Apparently, lots of people contact Chabad looking for job industries in the kiruv circle. While this is pretty understandable, I think Chabad needs to emphasise to these people how anyone can provide kiruv (and perhaps they do- I’m not criticising Chabad). Even someone who’s not actively looking to be a shaliach or shlucha should consider ways in which they can provide outreach. After all, whether you identify as Chabad or not, you have an obligation to provide chinuch to others!
Think of it this way. In the 20th century, at least, everyone was obligated to teach children respect and good manners and a good work ethic. Even if it wasn’t your child, and you were just a friend of the parents, or a local shopkeeper (for example), you’d teach the kid about looking up to his elders and saying please and thank you and the suchlike. Why mightn’t this apply to the children of Israel?
It’s the same concept. You might be thinking, “it’s no business of mine what Mr. Cohen does, I’d rather he didn’t eat pork but it’s not up to me to change that”. Reader, it is up to you. If you’re Jewish, you have a duty to help him embrace his Jewish roots by taking upon himself the mitzvah of kosher. So how does one do this?
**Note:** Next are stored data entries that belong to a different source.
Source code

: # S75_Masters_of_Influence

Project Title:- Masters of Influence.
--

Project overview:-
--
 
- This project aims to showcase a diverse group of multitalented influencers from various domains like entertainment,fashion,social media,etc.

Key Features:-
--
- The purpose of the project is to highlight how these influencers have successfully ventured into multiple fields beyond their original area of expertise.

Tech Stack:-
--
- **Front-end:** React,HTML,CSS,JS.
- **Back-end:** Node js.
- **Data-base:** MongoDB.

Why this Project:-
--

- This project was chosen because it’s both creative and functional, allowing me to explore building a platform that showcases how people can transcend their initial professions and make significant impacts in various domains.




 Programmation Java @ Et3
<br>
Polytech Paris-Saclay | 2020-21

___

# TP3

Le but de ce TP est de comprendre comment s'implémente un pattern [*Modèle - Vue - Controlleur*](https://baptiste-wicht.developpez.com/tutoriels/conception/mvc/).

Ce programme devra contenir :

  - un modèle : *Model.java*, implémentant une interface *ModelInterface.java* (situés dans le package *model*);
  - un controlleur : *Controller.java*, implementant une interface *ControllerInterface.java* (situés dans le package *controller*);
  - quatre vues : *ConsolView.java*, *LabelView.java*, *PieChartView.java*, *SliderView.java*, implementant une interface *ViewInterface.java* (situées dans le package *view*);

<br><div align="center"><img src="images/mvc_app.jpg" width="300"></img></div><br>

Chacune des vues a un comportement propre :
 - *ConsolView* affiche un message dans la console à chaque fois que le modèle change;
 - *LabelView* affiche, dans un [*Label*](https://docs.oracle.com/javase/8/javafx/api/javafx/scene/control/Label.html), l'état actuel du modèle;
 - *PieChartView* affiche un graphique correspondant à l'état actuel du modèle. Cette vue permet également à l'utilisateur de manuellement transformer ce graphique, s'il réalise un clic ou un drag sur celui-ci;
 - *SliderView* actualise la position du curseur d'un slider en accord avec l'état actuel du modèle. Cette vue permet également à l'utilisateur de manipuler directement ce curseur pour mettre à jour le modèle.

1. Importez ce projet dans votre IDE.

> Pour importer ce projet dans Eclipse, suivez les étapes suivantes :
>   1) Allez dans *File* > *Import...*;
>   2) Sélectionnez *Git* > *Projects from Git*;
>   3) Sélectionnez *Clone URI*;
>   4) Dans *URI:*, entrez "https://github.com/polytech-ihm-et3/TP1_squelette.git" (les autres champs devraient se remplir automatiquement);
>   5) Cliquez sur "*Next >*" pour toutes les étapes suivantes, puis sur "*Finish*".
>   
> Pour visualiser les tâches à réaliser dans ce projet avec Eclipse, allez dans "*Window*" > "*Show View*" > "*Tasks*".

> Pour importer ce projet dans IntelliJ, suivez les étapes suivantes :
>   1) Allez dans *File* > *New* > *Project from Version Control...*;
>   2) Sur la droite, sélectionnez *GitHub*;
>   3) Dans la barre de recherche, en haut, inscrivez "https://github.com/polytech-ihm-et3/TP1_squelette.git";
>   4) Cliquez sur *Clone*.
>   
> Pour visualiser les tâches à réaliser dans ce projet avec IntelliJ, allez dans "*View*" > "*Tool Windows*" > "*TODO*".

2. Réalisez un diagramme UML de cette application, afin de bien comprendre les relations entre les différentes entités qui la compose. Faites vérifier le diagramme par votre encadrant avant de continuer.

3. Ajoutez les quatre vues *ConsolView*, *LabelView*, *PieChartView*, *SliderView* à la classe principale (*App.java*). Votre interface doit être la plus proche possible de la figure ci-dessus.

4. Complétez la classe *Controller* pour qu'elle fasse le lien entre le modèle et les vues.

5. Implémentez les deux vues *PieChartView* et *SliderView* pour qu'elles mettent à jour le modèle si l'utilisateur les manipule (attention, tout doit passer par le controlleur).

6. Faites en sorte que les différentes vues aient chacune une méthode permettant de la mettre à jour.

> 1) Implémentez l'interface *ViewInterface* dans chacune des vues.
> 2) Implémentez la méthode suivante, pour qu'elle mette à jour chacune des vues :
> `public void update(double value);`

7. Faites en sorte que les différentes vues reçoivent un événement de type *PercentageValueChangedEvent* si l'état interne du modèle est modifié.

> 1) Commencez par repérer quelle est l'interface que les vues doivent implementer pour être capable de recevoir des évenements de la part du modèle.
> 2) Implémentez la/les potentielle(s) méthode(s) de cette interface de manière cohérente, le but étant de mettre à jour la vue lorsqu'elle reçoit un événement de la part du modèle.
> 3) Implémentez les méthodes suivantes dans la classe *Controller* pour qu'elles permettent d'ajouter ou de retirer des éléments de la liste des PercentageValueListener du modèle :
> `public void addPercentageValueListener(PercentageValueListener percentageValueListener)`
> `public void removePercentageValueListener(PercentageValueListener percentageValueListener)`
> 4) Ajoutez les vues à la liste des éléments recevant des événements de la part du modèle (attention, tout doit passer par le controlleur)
I’ll start by saying what you shouldn’t do; shout, confront, accuse, act aggressively, or shame him. Instead, you invite him for a Shabbes dinner. Then again. Then again. Then again. Then again. And if he hasn’t yet grasped just how beautiful kosher is- no big deal, you simply ask him if he’s interested in learning about it. If he says no, let it pass for a while longer, until you know him well, and consider how you can best get through to him. As time passes, it’ll become clear- and make sure you offer to help kosher the kitchen with him!